A poucos quilômetros de Bauru, o rio Tietê ainda mostra sua beleza e força. Mesmo sendo obrigado a “sobreviver” à devastação e, principalmente, à poluição, suas águas escondem peixes surpreendentes.
Em Arealva, a pouco mais de 30 quilômetros de Bauru, é possível passar momentos de descontração e alegria à procura de peixes.
No último domingo, o primeiro final de semana com um pouquinho de sol, arriscamos uma pescaria de apaiari e tucunaré, com varinha telescópica. Para isca, optou-se em usar camarões e lambaris, este último, muito apreciado pelo tucunaré.
O grupo, formado por Osni Pizarro, da BoaPesca, Marcos Aurélio Fabri, Douglas Reis e esta repórter aventurou-se em uma verdadeira “caçada” aos peixes. A intenção era encontrá-los, mesmo se fosse necessário enfrentar os ventos que surgiram no começo da tarde.

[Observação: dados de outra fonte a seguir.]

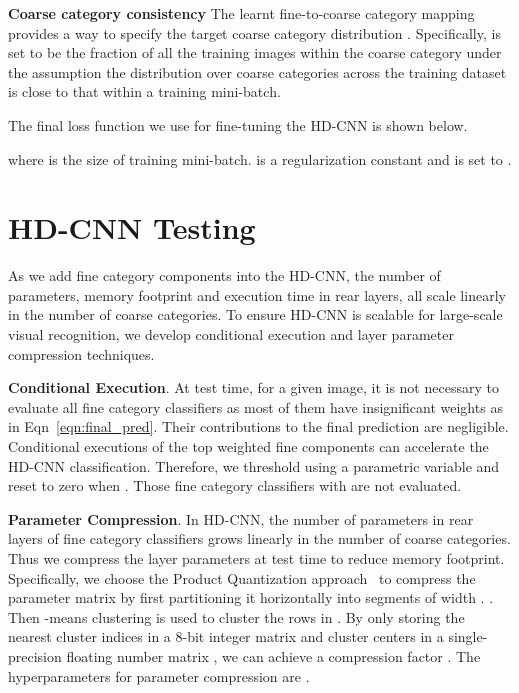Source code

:\documentclass[10pt,twocolumn,letterpaper]{article}
\begin{document}
\noindent \textbf{Coarse category consistency} The learnt fine-to-coarse category mapping  provides a way to specify the target coarse category distribution . Specifically,  is set to be the fraction of all the training images within the coarse category  under the assumption the distribution over coarse categories across the training dataset is close to that within a training mini-batch.

\vspace{-0.5em}


The final loss function we use for fine-tuning the HD-CNN is shown below.

\vspace{-0.5em}

where  is the size of training mini-batch.  is a regularization constant and is set to .  




\section{HD-CNN Testing}
\label{sec:hdcnn_testing}
As we add fine category components into the HD-CNN, the number of parameters, memory footprint and  execution time in rear layers,  all scale linearly in the number of coarse categories. 
To ensure HD-CNN is scalable for large-scale visual recognition, we develop conditional execution and layer parameter compression techniques.

\noindent \textbf{Conditional Execution}. At test time, for a given image, it is not necessary to evaluate all fine category classifiers as most of them have insignificant weights  as in Eqn~\ref{eqn:final_pred}. Their contributions to the final prediction are negligible. Conditional executions of the top weighted fine components can accelerate the HD-CNN classification. Therefore, we threshold  using a parametric variable  and reset  to zero when . Those fine category classifiers with  are not evaluated.

\noindent \textbf{Parameter Compression}. In HD-CNN, the number of parameters in rear layers of fine category classifiers grows linearly in the number of coarse categories. Thus we compress the layer parameters at test time to reduce memory footprint. Specifically, we choose the Product Quantization approach~\cite{jegou2011product} to compress the parameter matrix  by first partitioning it horizontally into segments of width . . Then -means clustering is used to cluster the rows in . By only storing the nearest cluster indices in a 8-bit integer matrix  and cluster centers in a single-precision floating number matrix , we can achieve a compression factor . The hyperparameters for parameter compression are .
\end{document}
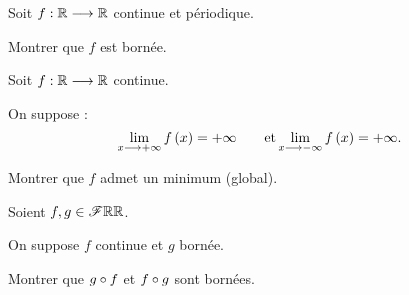 \begin{corr}
\end{corr}

\begin{exo}
Soit \(f:\mathbb{R}\longrightarrow\mathbb{R}\) continue et périodique.

Montrer que \(f\) est bornée.
\end{exo}

\begin{corr}
\end{corr}

\begin{exo}
Soit \(f:\mathbb{R}\longrightarrow\mathbb{R}\) continue.

On suppose : \[\lim_{x\longrightarrow+\infty}f\left(x\right)=+\infty\qquad\text{et}\lim_{x\longrightarrow-\infty}f\left(x\right)=+\infty.\]

Montrer que \(f\) admet un minimum (global).
\end{exo}

\begin{corr}
\end{corr}

\begin{exo}
Soient \(f,g\in\mathscr{F}{\mathbb{R}}{\mathbb{R}}\).

On suppose \(f\) continue et \(g\) bornée.

Montrer que \(g\circ f\) et \(f\circ g\) sont bornées.
\end{exo}

\begin{corr}
\end{corr}

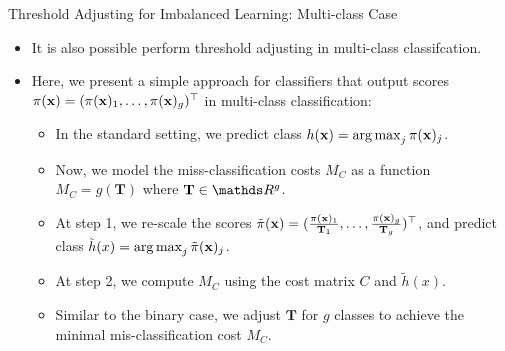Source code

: \documentclass[11pt,compress,t,notes=noshow, xcolor=table]{beamer}
\begin{document}
\begin{vbframe}{Threshold Adjusting for Imbalanced Learning: Multi-class Case}
    \footnotesize
    \begin{itemize}
        \footnotesize
        \item It is also possible perform threshold adjusting in multi-class classifcation.
        
        \item Here, we present a simple approach for classifiers that output scores $\pi(\mathbf{x}) = (\pi(\mathbf{x})_1,\ldots,\pi(\mathbf{x})_g)^\top$ in multi-class classification:
        
        \begin{itemize}
            \footnotesize
            \item In the standard setting, we predict class $h(\mathbf{x}) = \operatorname{arg\,max}_{j} \pi(\mathbf{x})_j$.
            \vspace{10pt}
            
            \item Now, we model the miss-classification costs $M_C$ as a function $M_C = g(\mathbf{T})$ where $\mathbf{T} \in \R^{g}$.
            \vspace{10pt}
            
            \item At step 1, we re-scale the scores $\tilde{\pi}(\mathbf{x}) = (\frac{\pi(\mathbf{x})_1}{\mathbf{T}_1},\ldots, \frac{\pi(\mathbf{x})_g}{ \mathbf{T}_g})^\top$, and predict class $\tilde{h}(x) = \operatorname{arg\,max}_j \tilde{\pi}(\mathbf{x})_j$.
            \vspace{10pt}

            \item At step 2, we compute $M_C$ using the cost matrix $C$ and $\tilde{h}(x)$.
            \vspace{10pt}

            \item Similar to the binary case, we adjust $\mathbf{T}$ for $g$ classes to achieve the minimal mis-classification cost $M_C$.
            \vspace{10pt}

        \end{itemize}
    \end{itemize}
\end{vbframe}
\end{document}
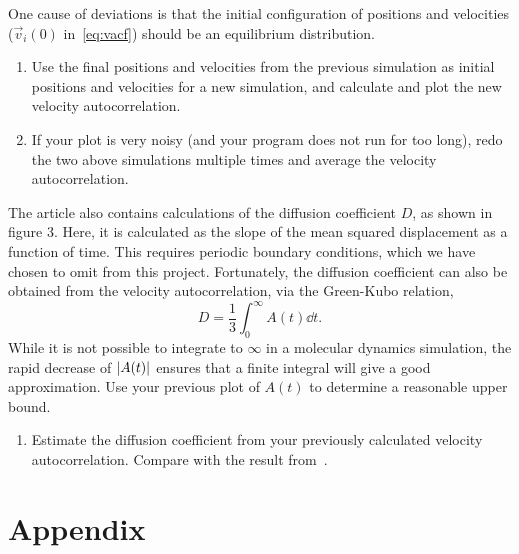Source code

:\documentclass[11pt,british,a4paper]{report}
\renewcommand{\thesubsection}{\arabic{section}\alph{subsection})}
\begin{document}
One cause of deviations is that the initial configuration of positions and velocities (\(\vec{v}_i(0)\) in~\vref{eq:vacf}) should be an equilibrium distribution.
\begin{enumerate}[label=\roman*.,resume]
    \item Use the final positions and velocities from the previous simulation as initial positions and velocities for a new simulation, and calculate and plot the new velocity autocorrelation.
    \item If your plot is very noisy (and your program does not run for too long), redo the two above simulations multiple times and average the velocity autocorrelation.
\end{enumerate}

The article also contains calculations of the diffusion coefficient \(D\), as shown in figure 3. Here, it is calculated as the slope of the mean squared displacement as a function of time. This requires periodic boundary conditions, which we have chosen to omit from this project. Fortunately, the diffusion coefficient can also be obtained from the velocity autocorrelation, via the Green-Kubo relation,
\[
    D = \frac{1}{3}\int_0^\infty A(t)\dd{t}.
\]
While it is not possible to integrate to \(\infty\) in a molecular dynamics simulation, the rapid decrease of \(\abs{A(t)}\) ensures that a finite integral will give a good approximation. Use your previous plot of \(A(t)\) to determine a reasonable upper bound.

\begin{enumerate}[label=\roman*.,resume]
    \item Estimate the diffusion coefficient from your previously calculated velocity autocorrelation. Compare with the result from~\cite{Rahman_1964}.
\end{enumerate}








\clearpage
\appendix
\section*{Appendix}
\setcounter{subsection}{0}
\renewcommand{\thesubsection}{\Alph{subsection}}

\end{document}
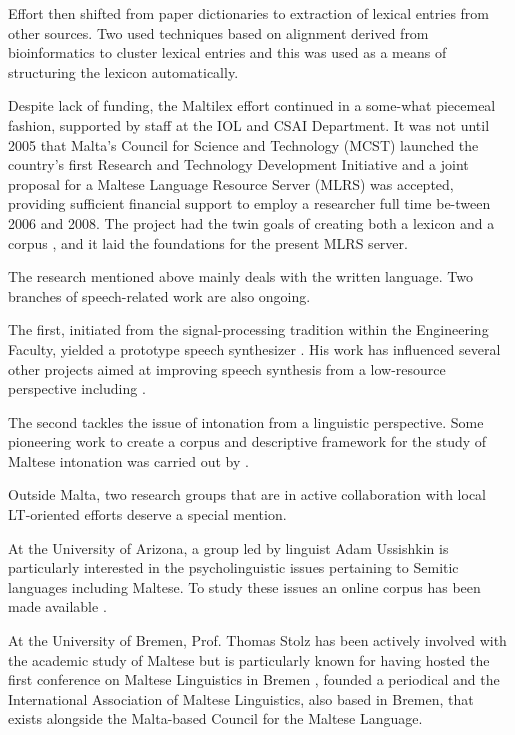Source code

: \documentclass[]{../../metanetpaper}
\begin{document}
\begin{multicols}{2}
Effort then shifted from paper dictionaries to extraction of lexical entries from other sources. Two \cite{Dalli:2001, Attard:2006} used techniques based on alignment derived from bioinformatics to cluster lexical entries and this was used as a means of structuring the lexicon automatically. 

Despite lack of funding, the Maltilex effort continued in a some-what piecemeal fashion, supported by staff at the IOL and CSAI Department. It was not until 2005 that Malta's Council for Science and Technology (MCST) launched the country's first Research and Technology Development Initiative and a joint proposal for a Maltese Language Resource Server (MLRS) was accepted, providing sufficient financial support to employ a researcher full time be-tween 2006 and 2008. The project had the twin goals of creating both a lexicon and a corpus \cite{Rosner:2008}, and it laid the foundations for the present MLRS server.

The research mentioned above mainly deals with the written language. Two branches of speech-related work are also ongoing. 

The first, initiated from the signal-processing tradition within the Engineering Faculty, yielded a prototype speech synthesizer \cite{Micallef:1997}. His work has influenced several other projects aimed at improving speech synthesis from a low-resource perspective including \cite{Calleja:2002, Farrugia:2005, Camilleri:2010 , Borg-et-al:2011}.

The second tackles the issue of intonation \cite{Vella:2007} from a linguistic perspective. Some pioneering work to create a corpus and descriptive framework for the study of Maltese intonation was carried out by \cite{Vella-Farrugia:2006}. 

Outside Malta, two research groups that are in active collaboration with local LT-oriented efforts deserve a special mention.

At the University of Arizona, a group led by linguist Adam Ussishkin is particularly interested in the psycholinguistic issues pertaining to Semitic languages including Maltese. To study these issues an online corpus has been made available \cite{Ussishkin-et-al:2009}. 

At the University of Bremen, Prof. Thomas Stolz has been actively involved with the academic study of Maltese but is particularly known for having hosted the first conference on Maltese Linguistics in Bremen \cite{Comrie-et-al:2009}, founded a periodical\cite{GHILM2} and the International Association of Maltese Linguistics, also based in Bremen, that exists alongside the Malta-based Council for the Maltese Language.


\end{multicols}
\end{document}
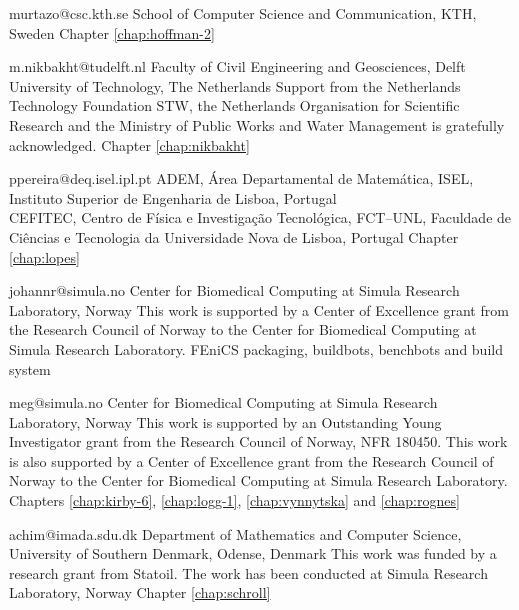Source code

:              {murtazo@csc.kth.se}
             {School of Computer Science and Communication, KTH, Sweden}
             {}
             {Chapter \ref{chap:hoffman-2}}

             {m.nikbakht@tudelft.nl}
             {Faculty of Civil Engineering and Geosciences,
             Delft University of Technology, The Netherlands}
             {Support from the Netherlands Technology Foundation STW,
              the Netherlands Organisation for Scientific Research
              and the Ministry of Public Works and Water Management is
              gratefully acknowledged.}
             {Chapter \ref{chap:nikbakht}}

             {ppereira@deq.isel.ipl.pt}
             {ADEM, \'{A}rea Departamental de Matem\'{a}tica,
              ISEL, Instituto Superior de Engenharia de Lisboa, Portugal \\
              CEFITEC, Centro de F\'{i}sica e Investiga\c{c}\~ao Tecnol\'{o}gica, FCT--UNL,
              Faculdade de Ci\^{e}ncias e Tecnologia da Universidade Nova de Lisboa, Portugal}
             {}
             {Chapter \ref{chap:lopes}}

             {johannr@simula.no}
             {Center for Biomedical Computing at Simula Research Laboratory, Norway}
             {This work is supported by a Center of Excellence grant
              from the Research Council of Norway to the Center for
              Biomedical Computing at Simula Research Laboratory.}
             {FEniCS packaging, buildbots, benchbots and build system}

             {meg@simula.no}
             {Center for Biomedical Computing at Simula Research Laboratory, Norway}
             {This work is supported by an Outstanding Young
              Investigator grant from the Research Council of Norway,
              NFR 180450. This work is also supported by a Center of
              Excellence grant from the Research Council of Norway to
              the Center for Biomedical Computing at Simula Research
              Laboratory.}
             {Chapters
              \ref{chap:kirby-6},
              \ref{chap:logg-1},
              \ref{chap:vynnytska} and
              \ref{chap:rognes}}

             {achim@imada.sdu.dk}
             {Department of Mathematics and Computer Science, University of Southern Denmark, Odense, Denmark}
             {This work was funded by a research grant from Statoil.
              The work has been conducted at Simula Research Laboratory, Norway}
             {Chapter \ref{chap:schroll}}

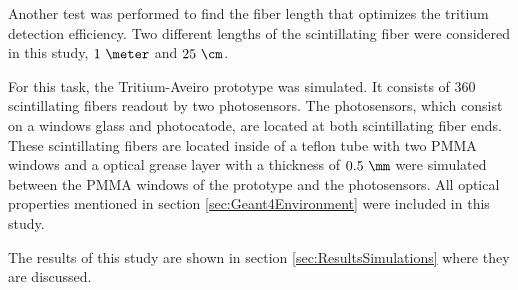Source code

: Another test was performed to find the fiber length that optimizes the tritium detection efficiency. Two different lengths of the scintillating fiber were considered in this study, $1~\meter$ and $25~\cm$. 

For this task, the Tritium-Aveiro prototype was simulated. It consists of $360$ scintillating fibers readout by two photosensors. The photosensors, which consist on a windows glass and photocatode, are located at both scintillating fiber ends. These scintillating fibers are located inside of a teflon tube with two PMMA windows and a optical grease layer with a thickness of $0.5~\mm$ were simulated between the PMMA windows of the prototype and the photosensors. All optical properties mentioned in section \ref{sec:Geant4Environment} were included in this study.

The results of this study are shown in section \ref{sec:ResultsSimulations} where they are discussed.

A movimentação de pescadores era bastante reduzida, encontramos apenas um barco arriscando na pesca de corvinas, mas sem muitos resultados. Nas margens, alguns homens curtiam a tranqüilidade do rio e algumas fisgadas.
Primeira parada
Após navegar pelo lago, Pizarro decide apoitar para dar início à pescaria. Já no primeiro arremesso, ele fisga um apairi, peixe bonito, colorido, com um perfil de tilápia, com cores vivas e um ocelo, semelhante ao do tucunaré.
“Ele nada de lado”, explica Fabri. “Por isso, na vara telescópica é mais gostoso de pescar. Dá uma briga gostosa”, enfatiza Pizarro. Mesmo com o vento, o grupo ficou animado com a possibilidade de uma boa pescaria. Talvez seria o dia da minha estréia na pesca do apaiari.
Aí veio uma paradeira. Troca de isca, arremessa mais próximo aos aguapés, onde os tucunarés e apaiaris se encondem. Começou a pesca de enrosco. Eu peguei pelo menos uns dez aguapés, com folhas, flores e frutos, diria a professora.
Um enrosquinho é a coisa mais natural na pescaria, principalmente quando se usa iscas artificiais, com suas garatéias prontas para prender onde quer que seja. Às vezes, em um tucunaré bitelo, em outras nos tocos e folhas das margens. Mesmo com a varinha telescópica, anzol pequeno, com bóia, tive dificuldade em sair das plantas. Bom motivo para escolher um novo ponto de pesca.
Mas quem conhece a região, sabe que o lago não é dotado de muitas galhadas submersas, essas sim lugares preferidos do tucunaré. Desta vez, o ponto parecia promissor. Novos camarões nos anzóis e linha na água.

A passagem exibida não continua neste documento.